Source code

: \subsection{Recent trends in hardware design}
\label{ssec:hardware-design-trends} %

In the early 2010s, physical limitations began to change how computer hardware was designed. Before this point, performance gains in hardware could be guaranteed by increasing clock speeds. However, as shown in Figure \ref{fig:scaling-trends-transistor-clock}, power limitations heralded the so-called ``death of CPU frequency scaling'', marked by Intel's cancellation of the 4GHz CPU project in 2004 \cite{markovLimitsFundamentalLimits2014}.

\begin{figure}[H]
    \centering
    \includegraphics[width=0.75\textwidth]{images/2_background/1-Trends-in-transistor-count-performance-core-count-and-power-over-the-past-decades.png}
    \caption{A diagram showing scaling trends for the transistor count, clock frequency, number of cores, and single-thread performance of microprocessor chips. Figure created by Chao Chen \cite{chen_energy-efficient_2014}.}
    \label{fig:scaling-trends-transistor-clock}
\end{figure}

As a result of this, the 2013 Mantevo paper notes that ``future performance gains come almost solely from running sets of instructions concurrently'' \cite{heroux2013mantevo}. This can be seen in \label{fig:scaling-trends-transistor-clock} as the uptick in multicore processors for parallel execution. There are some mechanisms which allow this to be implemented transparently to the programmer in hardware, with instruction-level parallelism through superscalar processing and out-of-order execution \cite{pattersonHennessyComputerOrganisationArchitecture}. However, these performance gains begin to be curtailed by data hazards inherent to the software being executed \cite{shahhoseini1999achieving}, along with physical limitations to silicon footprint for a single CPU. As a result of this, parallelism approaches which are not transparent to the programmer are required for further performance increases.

● ● ● ● ●

### WHAT IS EXPECTED
After reading the entries above, report the number of lines that include the string "hardware". Give no other text.

### TASK ANSWER
4